Problem to solve: From the records below, pull each line that has "DoxyParamCaption".

(Records drawn from a dataset)
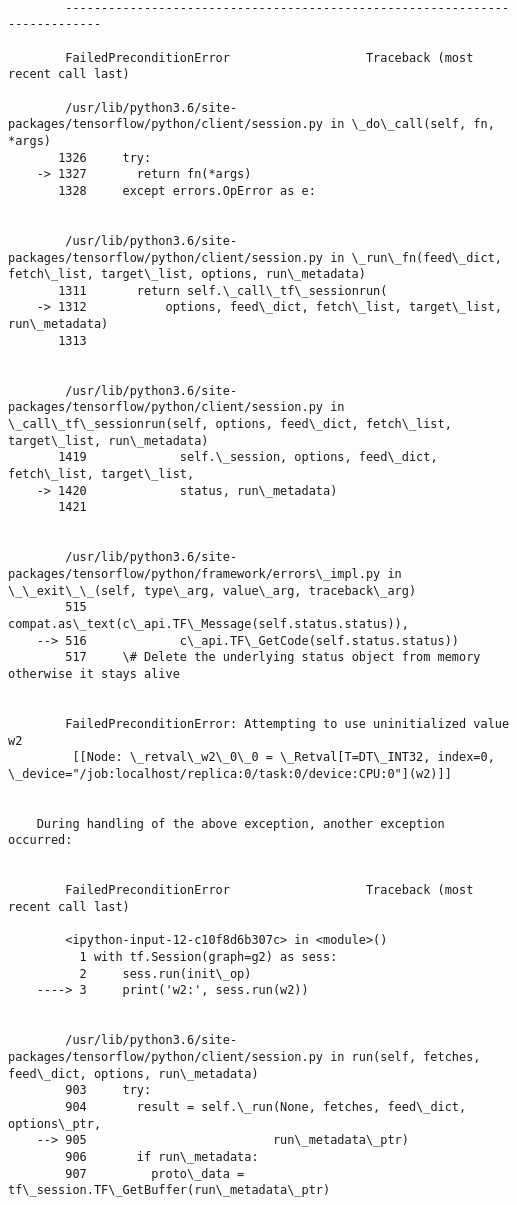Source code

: \documentclass[11pt]{article}
\begin{document}
    \begin{Verbatim}[commandchars=\\\{\}]

        ---------------------------------------------------------------------------

        FailedPreconditionError                   Traceback (most recent call last)

        /usr/lib/python3.6/site-packages/tensorflow/python/client/session.py in \_do\_call(self, fn, *args)
       1326     try:
    -> 1327       return fn(*args)
       1328     except errors.OpError as e:


        /usr/lib/python3.6/site-packages/tensorflow/python/client/session.py in \_run\_fn(feed\_dict, fetch\_list, target\_list, options, run\_metadata)
       1311       return self.\_call\_tf\_sessionrun(
    -> 1312           options, feed\_dict, fetch\_list, target\_list, run\_metadata)
       1313 


        /usr/lib/python3.6/site-packages/tensorflow/python/client/session.py in \_call\_tf\_sessionrun(self, options, feed\_dict, fetch\_list, target\_list, run\_metadata)
       1419             self.\_session, options, feed\_dict, fetch\_list, target\_list,
    -> 1420             status, run\_metadata)
       1421 


        /usr/lib/python3.6/site-packages/tensorflow/python/framework/errors\_impl.py in \_\_exit\_\_(self, type\_arg, value\_arg, traceback\_arg)
        515             compat.as\_text(c\_api.TF\_Message(self.status.status)),
    --> 516             c\_api.TF\_GetCode(self.status.status))
        517     \# Delete the underlying status object from memory otherwise it stays alive


        FailedPreconditionError: Attempting to use uninitialized value w2
    	 [[Node: \_retval\_w2\_0\_0 = \_Retval[T=DT\_INT32, index=0, \_device="/job:localhost/replica:0/task:0/device:CPU:0"](w2)]]

        
    During handling of the above exception, another exception occurred:


        FailedPreconditionError                   Traceback (most recent call last)

        <ipython-input-12-c10f8d6b307c> in <module>()
          1 with tf.Session(graph=g2) as sess:
          2     sess.run(init\_op)
    ----> 3     print('w2:', sess.run(w2))
    

        /usr/lib/python3.6/site-packages/tensorflow/python/client/session.py in run(self, fetches, feed\_dict, options, run\_metadata)
        903     try:
        904       result = self.\_run(None, fetches, feed\_dict, options\_ptr,
    --> 905                          run\_metadata\_ptr)
        906       if run\_metadata:
        907         proto\_data = tf\_session.TF\_GetBuffer(run\_metadata\_ptr)



\end{Verbatim}
\end{document}
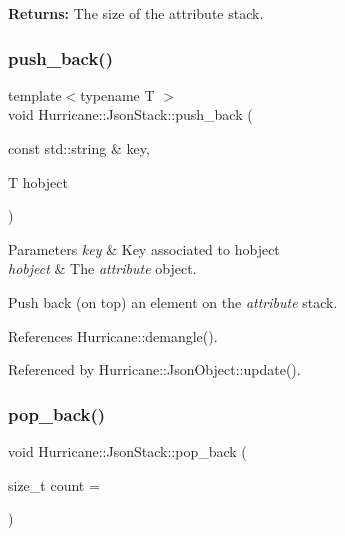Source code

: {\bfseries Returns\+:} The size of the attribute stack. \mbox{\label{classHurricane_1_1JsonStack_a189a4e74a62f898f5fe903a185181bc5}} 
\subsubsection{\texorpdfstring{push\+\_\+back()}{push\_back()}}
{\footnotesize\ttfamily template$<$typename T $>$ \\
void Hurricane\+::\+Json\+Stack\+::push\+\_\+back (\begin{DoxyParamCaption}\item[{const std\+::string \&}]{key,  }\item[{T}]{hobject }\end{DoxyParamCaption})\hspace{0.3cm}{\ttfamily [inline]}}


\begin{DoxyParams}{Parameters}
{\em key} & Key associated to {\ttfamily hobject} \\
\hline
{\em hobject} & The {\itshape attribute} object.\\
\hline
\end{DoxyParams}
Push back (on top) an element on the {\itshape attribute} stack. 

References Hurricane\+::demangle().



Referenced by Hurricane\+::\+Json\+Object\+::update().

\mbox{\label{classHurricane_1_1JsonStack_a668d3c1974efefb6ced90544b4703fe5}} 
\subsubsection{\texorpdfstring{pop\+\_\+back()}{pop\_back()}}
{\footnotesize\ttfamily void Hurricane\+::\+Json\+Stack\+::pop\+\_\+back (\begin{DoxyParamCaption}\item[{size\+\_\+t}]{count = {} }\end{DoxyParamCaption})\hspace{0.3cm}{\ttfamily [inline]}}


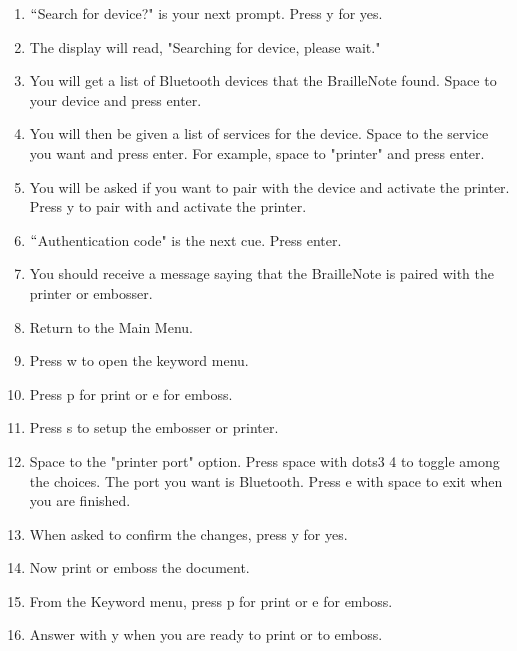 \documentclass[10pt,letterpaper,twoside]{report}
\begin{document}
{{{{\begin{enumerate}
	\item $``$Search for device?" is your next prompt.  Press y for yes.
	      
	\item The display will read, "Searching for device, please wait."
	      
	\item You will get a list of Bluetooth devices that the BrailleNote found. Space to your device and press enter.
	      
	\item You will then be given a list of services for the device.  Space to the service you want and press enter.  For example, space to "printer" and press enter.
	      
	\item You will be asked if you want to pair with the device and activate the printer.  Press y to pair with and activate the printer.
	      
	\item $``$Authentication code" is the next cue.  Press enter.
	      
	\item You should receive a message saying that the BrailleNote is paired with the printer or embosser.
	      
	\item Return to the Main Menu.
	      
	\item Press w to open the keyword menu.
	      
	\item Press p for print or e for emboss.
	      
	\item Press s to setup the embosser or printer.
	      
	\item Space to the "printer port" option.  Press space with dots3 4 to toggle among the choices.  The port you want is Bluetooth.  Press e with space to exit when you are finished.
	      
	\item When asked to confirm the changes, press y for yes.
	      
	\item Now print or emboss the document.
	      
	\item From the Keyword menu, press p for print or e for emboss.
	      
	\item Answer with y when you are ready to print or to emboss.
\end{enumerate}





}}}}
\end{document}
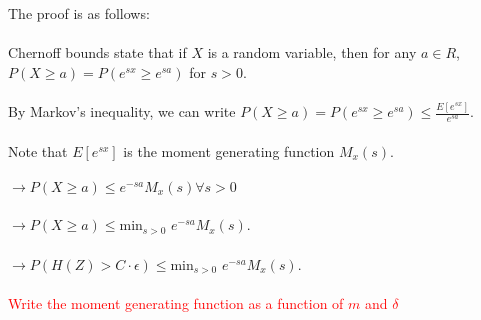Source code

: The proof is as follows:
\\
\\
Chernoff bounds state that if $X$ is a random variable, then for any $a \in R$, $P(X \geq a) = P(e^{sx} \geq e^{sa})$ for $s > 0$. 
\\
\\
By Markov's inequality, we can write $P(X \geq a)  = P(e^{sx} \geq e^{sa}) \leq \frac{E[e^{sx}]}{e^{sa}}$. 
\\
\\
Note that $E[e^{sx}]$ is the moment generating function $M_{x}(s)$. 
\\
\\
$\rightarrow P(X \geq a) \leq e^{-sa} M_{x}(s) \forall s > 0$
\\
\\
$\rightarrow P(X \geq a) \leq $min$_{s >0}$ $e^{-sa} M_{x}(s)$.
\\
\\
$\rightarrow P(H(Z) > C \cdot \epsilon) \leq $min$_{s >0}$ $e^{-sa} M_{x}(s)$.
\\
\\
\textcolor{red}{Write the moment generating function as a function of $m$ and $\delta$}






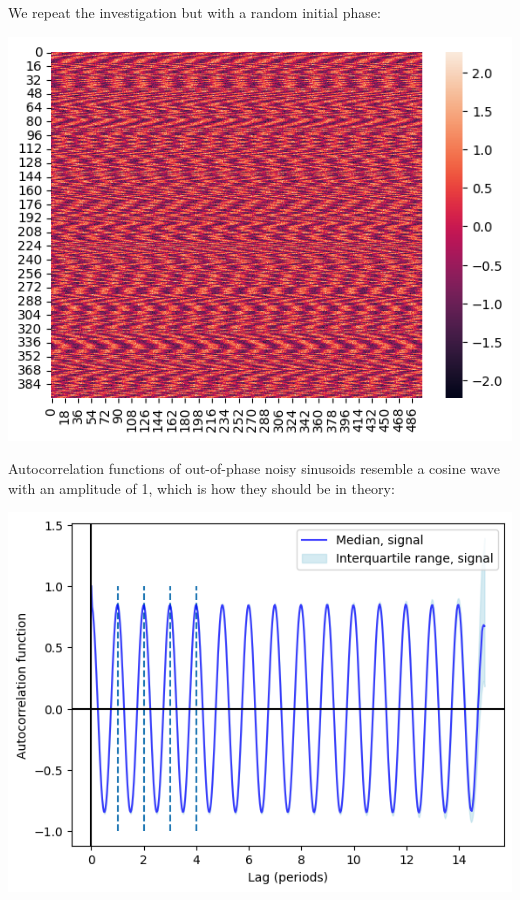 \begin{enumerate}
\begin{enumerate}
We repeat the investigation but with a random initial phase:
\begin{center}
\includegraphics[width=.9\linewidth]{noisysinusoids_outofphase.png}
\end{center}

Autocorrelation functions of out-of-phase noisy sinusoids resemble a cosine wave with an amplitude of 1, which is how they should be in theory:
\begin{center}
\includegraphics[width=.9\linewidth]{noisysinusoids_outofphase_acf.png}
\end{center}


\end{enumerate}
\end{enumerate}
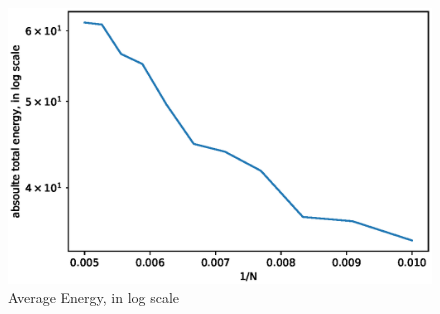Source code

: \documentclass[UTF8,a4paper]{article}
\begin{document}
\begin{figure}[H]
\begin{minipage}[t]{0.6\textwidth}
		\centering
		\includegraphics[height=0.2\textheight]{fig/sc_exp2_loge.eps}
		\caption{Average Energy, in log scale}
	\end{minipage}
\end{figure}
\end{document}
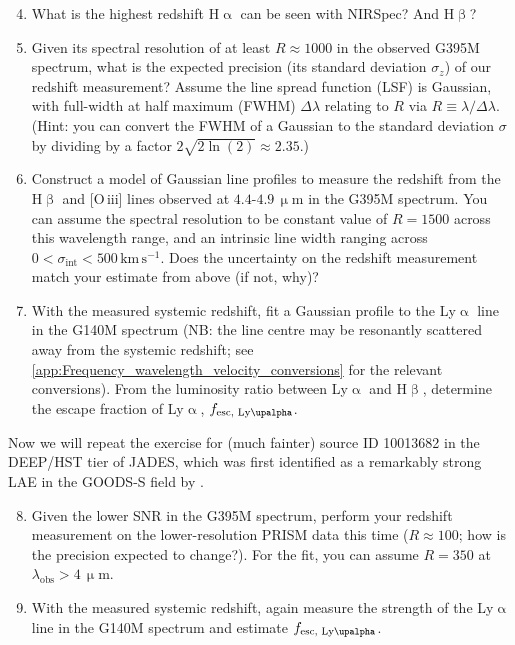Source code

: \documentclass{article}
\newcommand{\Lya}{{Ly\ensuremath{\upalpha}}\xspace}
\newcommand{\OIII}{\hbox{[O\,{\sc iii}]}\xspace}
\newcommand{\Halpha}{\ensuremath{\mathrm{H}\upalpha}\xspace}
\newcommand{\Hbeta}{\ensuremath{\mathrm{H}\upbeta}\xspace}
\theoremstyle{definition}
\begin{document}
\begin{enumerate}[label=(\alph*)]
    \setcounter{enumi}{3}
    \item What is the highest redshift \Halpha can be seen with NIRSpec? And \Hbeta?
    \item Given its spectral resolution of at least $R \approx 1000$ in the observed G395M spectrum, what is the expected precision (its standard deviation $\sigma_z$) of our redshift measurement? Assume the line spread function (LSF) is Gaussian, with full-width at half maximum (FWHM) $\Delta \lambda$ relating to $R$ via $R \equiv \lambda/\Delta\lambda$. (Hint: you can convert the FWHM of a Gaussian to the standard deviation $\sigma$ by dividing by a factor $2 \sqrt{2 \ln(2)} \approx 2.35$.)
    \item Construct a model of Gaussian line profiles to measure the redshift from the \Hbeta and \OIII lines observed at $4.4$-$4.9 \, \mathrm{\upmu m}$ in the G395M spectrum. You can assume the spectral resolution to be constant value of $R = 1500$ across this wavelength range, and an intrinsic line width ranging across $0 < \sigma_\text{int} < 500 \, \mathrm{km \, s^{-1}}$. Does the uncertainty on the redshift measurement match your estimate from above (if not, why)?
    \item With the measured systemic redshift, fit a Gaussian profile to the \Lya line in the G140M spectrum (NB: the line centre may be resonantly scattered away from the systemic redshift; see \cref{app:Frequency_wavelength_velocity_conversions} for the relevant conversions). From the luminosity ratio between \Lya and \Hbeta, determine the escape fraction of \Lya, $f_\text{esc, \Lya}$.
\end{enumerate}

\noindent Now we will repeat the exercise for (much fainter) source ID 10013682 in the DEEP/HST tier of JADES, which was first identified as a remarkably strong LAE in the GOODS-S field by \citet{2023A&A...678A..68S}.

\begin{enumerate}[label=(\alph*)]
    \setcounter{enumi}{7}
    \item Given the lower SNR in the G395M spectrum, perform your redshift measurement on the lower-resolution PRISM data this time ($R \approx 100$; how is the precision expected to change?). For the fit, you can assume $R = 350$ at $\lambda_\mathrm{obs} > 4 \, \mathrm{\upmu m}$.
    \item With the measured systemic redshift, again measure the strength of the \Lya line in the G140M spectrum and estimate $f_\text{esc, \Lya}$.
\end{enumerate}
\end{document}
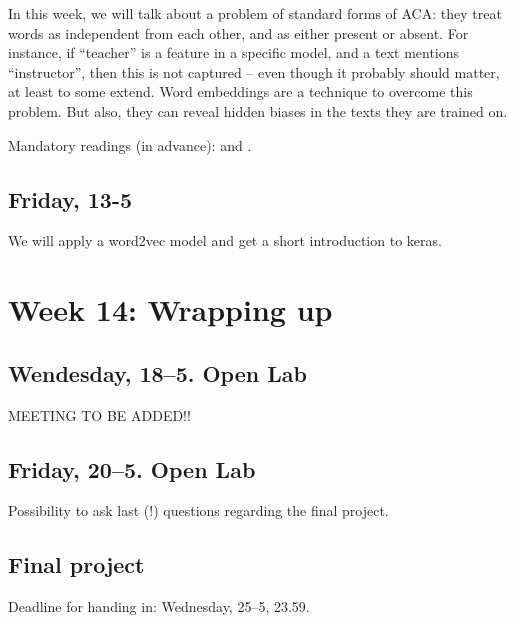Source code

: In this week, we will talk about a problem of standard forms of ACA: they treat words as independent from each other, and as either present or absent. For instance, if ``teacher'' is a feature in a specific model, and a text mentions ``instructor'', then this is not captured -- even though it probably should matter, at least to some extend. Word embeddings are a technique to overcome this problem. But also, they can reveal hidden biases in the texts they are trained on.

Mandatory readings (in advance): \cite{Kusner2015} and \cite{Garg2017}.


\subsection*{Friday, 13-5}
We will apply a word2vec model and get a short introduction to keras.




\section*{Week 14: Wrapping up}

\subsection*{Wendesday, 18--5. Open Lab}
MEETING TO BE ADDED!!

\subsection*{Friday, 20--5. Open Lab}
Possibility to ask last (!) questions regarding the final project.


\subsection*{Final project}
Deadline for handing in: Wednesday, 25--5, 23.59.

Answer section:
void Hurricane\+::\+Json\+Stack\+::push\+\_\+back (\begin{DoxyParamCaption}\item[{const std\+::string \&}]{key,  }\item[{T}]{hobject }\end{DoxyParamCaption})\hspace{0.3cm}{\ttfamily [inline]}}
{\footnotesize\ttfamily void Hurricane\+::\+Json\+Stack\+::pop\+\_\+back (\begin{DoxyParamCaption}\item[{size\+\_\+t}]{count = {} }\end{DoxyParamCaption})\hspace{0.3cm}{\ttfamily [inline]}}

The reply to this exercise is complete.